Along plate boundary subduction thrusts, the transformation of smectite to illite within fault gouge at temperatures around 100 - 200 °C is one of the key mineralogical changes thought to control the updip limit of seismicity (Hyndman et al., 1997). Ikari et al. (2007) suggest that decreasing water content may contribute to transition from velocity-strengthening to velocity-weakening behavior. Although they analyzed the velocity dependence of clay materials over a wide range of normal stresses and estimated the effect of hydration state on friction properties, their friction experiments were performed with controlling its water content. In the fact that hydration state of clay minerals is possible to vary from moment to moment in nature, systematic studies to investigate the effect of dehydration and hydrate state on frictional properties with progression of a removal of water is rare. In this study, we focus on the effect of dehydration of water on the frictional properties of clay minerals, and compare the results during dehydration process undergoing.
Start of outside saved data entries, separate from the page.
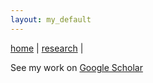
 ```yaml
--- 
layout: my_default
--- 
```


[home](/index.html) | [research](/pages/research.html) | 

See my work on [Google Scholar](https://scholar.google.com/citations?user=aTBY7vAAAAAJ&hl=en&oi=ao "Scholar page")
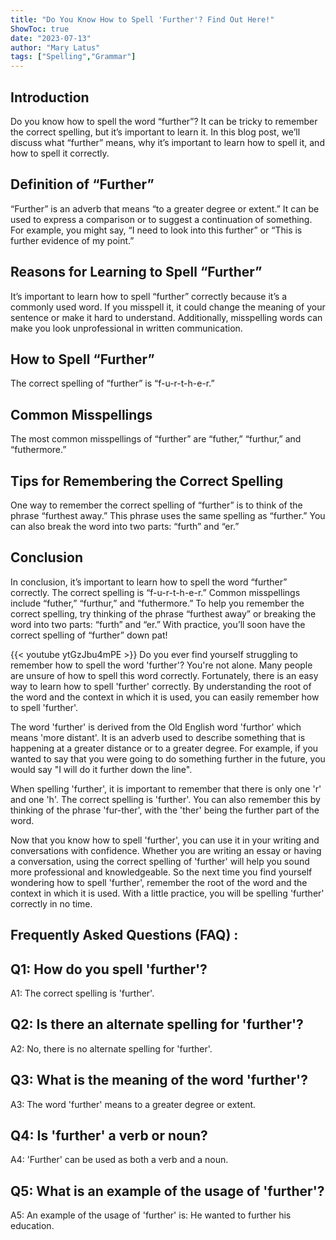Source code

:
 ```yaml
---
title: "Do You Know How to Spell 'Further'? Find Out Here!"
ShowToc: true 
date: "2023-07-13"
author: "Mary Latus" 
tags: ["Spelling","Grammar"]
---
```

## Introduction

Do you know how to spell the word “further”? It can be tricky to remember the correct spelling, but it’s important to learn it. In this blog post, we’ll discuss what “further” means, why it’s important to learn how to spell it, and how to spell it correctly.

## Definition of “Further”

“Further” is an adverb that means “to a greater degree or extent.” It can be used to express a comparison or to suggest a continuation of something. For example, you might say, “I need to look into this further” or “This is further evidence of my point.”

## Reasons for Learning to Spell “Further”

It’s important to learn how to spell “further” correctly because it’s a commonly used word. If you misspell it, it could change the meaning of your sentence or make it hard to understand. Additionally, misspelling words can make you look unprofessional in written communication.

## How to Spell “Further”

The correct spelling of “further” is “f-u-r-t-h-e-r.”

## Common Misspellings

The most common misspellings of “further” are “futher,” “furthur,” and “futhermore.”

## Tips for Remembering the Correct Spelling

One way to remember the correct spelling of “further” is to think of the phrase “furthest away.” This phrase uses the same spelling as “further.” You can also break the word into two parts: “furth” and “er.”

## Conclusion

In conclusion, it’s important to learn how to spell the word “further” correctly. The correct spelling is “f-u-r-t-h-e-r.” Common misspellings include “futher,” “furthur,” and “futhermore.” To help you remember the correct spelling, try thinking of the phrase “furthest away” or breaking the word into two parts: “furth” and “er.” With practice, you’ll soon have the correct spelling of “further” down pat!

{{< youtube ytGzJbu4mPE >}} 
Do you ever find yourself struggling to remember how to spell the word 'further'? You're not alone. Many people are unsure of how to spell this word correctly. Fortunately, there is an easy way to learn how to spell 'further' correctly. By understanding the root of the word and the context in which it is used, you can easily remember how to spell 'further'. 

The word 'further' is derived from the Old English word 'furthor' which means 'more distant'. It is an adverb used to describe something that is happening at a greater distance or to a greater degree. For example, if you wanted to say that you were going to do something further in the future, you would say "I will do it further down the line".

When spelling 'further', it is important to remember that there is only one 'r' and one 'h'. The correct spelling is 'further'. You can also remember this by thinking of the phrase 'fur-ther', with the 'ther' being the further part of the word. 

Now that you know how to spell 'further', you can use it in your writing and conversations with confidence. Whether you are writing an essay or having a conversation, using the correct spelling of 'further' will help you sound more professional and knowledgeable. So the next time you find yourself wondering how to spell 'further', remember the root of the word and the context in which it is used. With a little practice, you will be spelling 'further' correctly in no time.

## Frequently Asked Questions (FAQ) :
## Q1: How do you spell 'further'?
A1: The correct spelling is 'further'.

## Q2: Is there an alternate spelling for 'further'?
A2: No, there is no alternate spelling for 'further'.

## Q3: What is the meaning of the word 'further'?
A3: The word 'further' means to a greater degree or extent.

## Q4: Is 'further' a verb or noun?
A4: 'Further' can be used as both a verb and a noun.

## Q5: What is an example of the usage of 'further'?
A5: An example of the usage of 'further' is: He wanted to further his education.





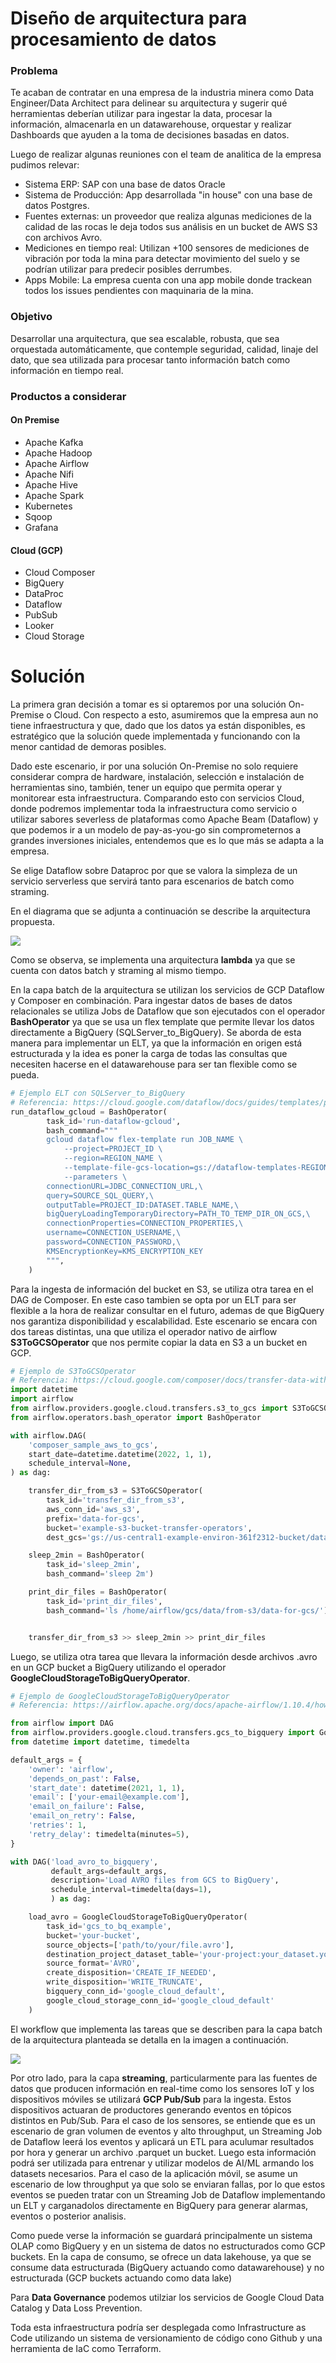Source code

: # Diseño de arquitectura para procesamiento de datos

### Problema
Te acaban de contratar en una empresa de la industria minera como Data Engineer/Data Architect para delinear su arquitectura y sugerir qué herramientas deberían utilizar para ingestar la data, procesar la información, almacenarla en un datawarehouse, orquestar y realizar Dashboards que ayuden a la toma de decisiones basadas en datos.

Luego de realizar algunas reuniones con el team de analitica de la empresa pudimos relevar:

- Sistema ERP: SAP con una base de datos Oracle
- Sistema de Producción: App desarrollada "in house" con una base de datos Postgres.
- Fuentes externas: un proveedor que realiza algunas mediciones de la calidad de las rocas le deja todos sus análisis 
en un bucket de AWS S3 con archivos Avro.
- Mediciones en tiempo real: Utilizan +100 sensores de mediciones de vibración por toda la mina para detectar 
movimiento del suelo y se podrían utilizar para predecir posibles derrumbes.
- Apps Mobile: La empresa cuenta con una app mobile donde trackean todos los issues pendientes con maquinaria 
de la mina.

### Objetivo
Desarrollar una arquitectura, que sea escalable, robusta, que sea orquestada automáticamente, que contemple seguridad, calidad, linaje del dato, que sea utilizada para procesar tanto información batch como información en tiempo real.

### Productos a considerar

#### On Premise
- Apache Kafka
- Apache Hadoop
- Apache Airflow
- Apache Nifi
- Apache Hive
- Apache Spark
- Kubernetes
- Sqoop
- Grafana

#### Cloud (GCP)
- Cloud Composer
- BigQuery
- DataProc
- Dataflow
- PubSub
- Looker
- Cloud Storage

# Solución


La primera gran decisión a tomar es si optaremos por una solución On-Premise o Cloud. Con respecto a esto, asumiremos que la empresa aun no tiene infraestructura y que, dado que los datos ya están disponibles, es estratégico que la solución quede implementada y funcionando con la menor cantidad de demoras posibles. 

Dado este escenario, ir por una solución On-Premise no solo requiere considerar compra de hardware, instalación, selección e instalación de herramientas sino, también, tener un equipo que permita operar y monitorear esta infraestructura. Comparando esto con servicios Cloud, donde podremos implementar toda la infraestructura como servicio o utilizar sabores severless de plataformas como Apache Beam (Dataflow) y que podemos ir a un modelo de pay-as-you-go sin comprometernos a grandes inversiones iniciales, entendemos que es lo que más se adapta a la empresa.

Se elige Dataflow sobre Dataproc por que se valora la simpleza de un servicio serverless que servirá tanto para escenarios de batch como straming.


En el diagrama que se adjunta a continuación se describe la arquitectura propuesta.

<img src="architecture.png" />

Como se observa, se implementa una arquitectura **lambda** ya que se cuenta con datos batch y straming al mismo tiempo.

En la capa batch de la arquitectura se utilizan los servicios de GCP Dataflow y Composer en combinación. Para ingestar datos de bases de datos relacionales se utiliza Jobs de Dataflow que son ejecutados con el operador **BashOperator** ya que se usa un flex template que permite llevar los datos directamente a BigQuery (SQLServer_to_BigQuery). Se aborda de esta manera para implementar un ELT, ya que la información en origen está estructurada y la idea es poner la carga de todas las consultas que necesiten hacerse en el datawarehouse para ser tan flexible como se pueda.

```python
# Ejemplo ELT con SQLServer_to_BigQuery
# Referencia: https://cloud.google.com/dataflow/docs/guides/templates/provided/sqlserver-to-bigquery#gcloud
run_dataflow_gcloud = BashOperator(
        task_id='run-dataflow-gcloud',
        bash_command="""
        gcloud dataflow flex-template run JOB_NAME \
            --project=PROJECT_ID \
            --region=REGION_NAME \
            --template-file-gcs-location=gs://dataflow-templates-REGION_NAME/VERSION/flex/SQLServer_to_BigQuery \
            --parameters \
        connectionURL=JDBC_CONNECTION_URL,\
        query=SOURCE_SQL_QUERY,\
        outputTable=PROJECT_ID:DATASET.TABLE_NAME,\
        bigQueryLoadingTemporaryDirectory=PATH_TO_TEMP_DIR_ON_GCS,\
        connectionProperties=CONNECTION_PROPERTIES,\
        username=CONNECTION_USERNAME,\
        password=CONNECTION_PASSWORD,\
        KMSEncryptionKey=KMS_ENCRYPTION_KEY
        """,
    )
```

Para la ingesta de información del bucket en S3, se utiliza otra tarea en el DAG de Composer. En este caso tambien se opta por un ELT para ser flexible a la hora de realizar consultar en el futuro, ademas de que BigQuery nos garantiza disponibilidad y escalabilidad. Este escenario se encara con dos tareas distintas, una que utiliza el operador nativo de airflow **S3ToGCSOperator** que nos permite copiar la data en S3 a un bucket en GCP.

```python
# Ejemplo de S3ToGCSOperator
# Referencia: https://cloud.google.com/composer/docs/transfer-data-with-transfer-operators
import datetime
import airflow
from airflow.providers.google.cloud.transfers.s3_to_gcs import S3ToGCSOperator
from airflow.operators.bash_operator import BashOperator

with airflow.DAG(
    'composer_sample_aws_to_gcs',
    start_date=datetime.datetime(2022, 1, 1),
    schedule_interval=None,
) as dag:

    transfer_dir_from_s3 = S3ToGCSOperator(
        task_id='transfer_dir_from_s3',
        aws_conn_id='aws_s3',
        prefix='data-for-gcs',
        bucket='example-s3-bucket-transfer-operators',
        dest_gcs='gs://us-central1-example-environ-361f2312-bucket/data/from-s3/')

    sleep_2min = BashOperator(
        task_id='sleep_2min',
        bash_command='sleep 2m')

    print_dir_files = BashOperator(
        task_id='print_dir_files',
        bash_command='ls /home/airflow/gcs/data/from-s3/data-for-gcs/')


    transfer_dir_from_s3 >> sleep_2min >> print_dir_files
```

Luego, se utiliza otra tarea que llevara la información desde archivos .avro en un GCP bucket a BigQuery utilizando el operador **GoogleCloudStorageToBigQueryOperator**.


```python
# Ejemplo de GoogleCloudStorageToBigQueryOperator
# Referencia: https://airflow.apache.org/docs/apache-airflow/1.10.4/howto/operator/gcp/gcs.html

from airflow import DAG
from airflow.providers.google.cloud.transfers.gcs_to_bigquery import GoogleCloudStorageToBigQueryOperator
from datetime import datetime, timedelta

default_args = {
    'owner': 'airflow',
    'depends_on_past': False,
    'start_date': datetime(2021, 1, 1),
    'email': ['your-email@example.com'],
    'email_on_failure': False,
    'email_on_retry': False,
    'retries': 1,
    'retry_delay': timedelta(minutes=5),
}

with DAG('load_avro_to_bigquery',
         default_args=default_args,
         description='Load AVRO files from GCS to BigQuery',
         schedule_interval=timedelta(days=1),
         ) as dag:

    load_avro = GoogleCloudStorageToBigQueryOperator(
        task_id='gcs_to_bq_example',
        bucket='your-bucket',
        source_objects=['path/to/your/file.avro'],
        destination_project_dataset_table='your-project:your_dataset.your_table',
        source_format='AVRO',
        create_disposition='CREATE_IF_NEEDED',
        write_disposition='WRITE_TRUNCATE',
        bigquery_conn_id='google_cloud_default',
        google_cloud_storage_conn_id='google_cloud_default'
    )
```

El workflow que implementa las tareas que se describen para la capa batch de la arquitectura planteada se detalla en la imagen a continuación.

<img src="workflow.png" />

Por otro lado, para la capa **streaming**, particularmente para las fuentes de datos que producen información en real-time como los sensores IoT y los dispositivos móviles se utilizará **GCP Pub/Sub** para la ingesta. Estos dispositivos actuaran de productores generando eventos en tópicos distintos en Pub/Sub. 
Para el caso de los sensores, se entiende que es un escenario de gran volumen de eventos y alto throughput, un Streaming Job de Dataflow leerá los eventos y aplicará un ETL para aculumar resultados por hora y generar un archivo .parquet un bucket. Luego esta información podrá ser utilizada para entrenar y utilizar modelos de AI/ML armando los datasets necesarios.
Para el caso de la aplicación móvil, se asume un escenario de low throughput ya que solo se enviaran fallas, por lo que estos eventos se pueden tratar con un Streaming Job de Dataflow implementando un ELT y carganadolos directamente en BigQuery para generar alarmas, eventos o posterior analisis. 

Como puede verse la información se guardará principalmente un sistema OLAP como BigQuery y en un sistema de datos no estructurados como GCP buckets. En la capa de consumo, se ofrece un data lakehouse, ya que se consume data estructurada (BigQuery actuando como datawarehouse) y no estructurada (GCP buckets actuando como data lake)

Para **Data Governance** podemos utilziar los servicios de Google Cloud Data Catalog y Data Loss Prevention.

Toda esta infraestructura podría ser desplegada como Infrastructure as Code utilizando un sistema de versionamiento de código cono Github y una herramienta de IaC como Terraform.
For the friction experiments, starting materials we used are Ca-montmorillonite (CaMMT). The powder materials of clays were placed on the simulated fault surface and two side blocks were placed together to produce a double-direct shear configuration. Normal stress was applied via a hydraulic ram on the side block with 60 MPa, and then, shear stress was applied by advancing the central block downward at a constant velocity. The sample assembly was heated by an external furnace up to 400 °C that is monitored by thermocouples located in the central part of sample assembly. We started to elevate the temperature around the specimen at a constant heating rate of 1, 3, and 10 °C/min, reaching after steady-state friction at 5 mm deformed. Then, we observed friction behavior of CaMMT during dehydration as elevated temperature. Because of the limitation of total displacement to 20 mm in our assembly, we used different slip rate 0.6, 1.2, and 3.0 μm/s at a heating rate 1, 3, and 10 °C/min, respectively.

CaMMT gouge showed unique friction behavior development as elevated temperature at a heating rate of 10 °C/min, which is divided into three stages; friction coefficient decreased at relative low temperature (1), friction coefficient increased at middle temperature (2), and stick-slip behavior occurred at high temperature (3). Stick-slip behavior as elevated temperature implies to have a potential of velocity weakening behavior. However, observed stick-slip behavior occur at a temperature of 324 °C, which is extremely higher from a temperature range of occurring dehydration for CaMMT (100 - 200 °C). We also performed subsequent experiments that heat gouge layer more slowly, using other heating rate; 1 and 3 °C/min. CaMMT gouge at a heating rate 1 °C/min showed similar friction behavior development to that of development at 10 °C/min, divided into three stages as described above. However, the temperature that stick-slip behavior occur shifted to lower temperature, 193 °C. If temperature controlled frictional behavior, the temperature of staring to occur stick-slip behavior is independent of heating rate, and there could be the threshold of temperature starting to exhibit unstable sliding. The observed systematical shift suggest that these frictional behavior is not controlled by temperature, but progression of dehydration. Each friction stages are related to dehydration process, at a first stage friction coefficient decreased because of generation of pore pressure during dehydration. At a second stage, friction coefficient increased because of a removal of interstitial water, and at a third stage stick-slip behavior occurred when stiffness of gouge layer satisfies a given relationship (Rabinowicz, 1956). Dehydration of clay minerals is intimately connected to friction behavior, and it may have a possibility to trigger seismic friction.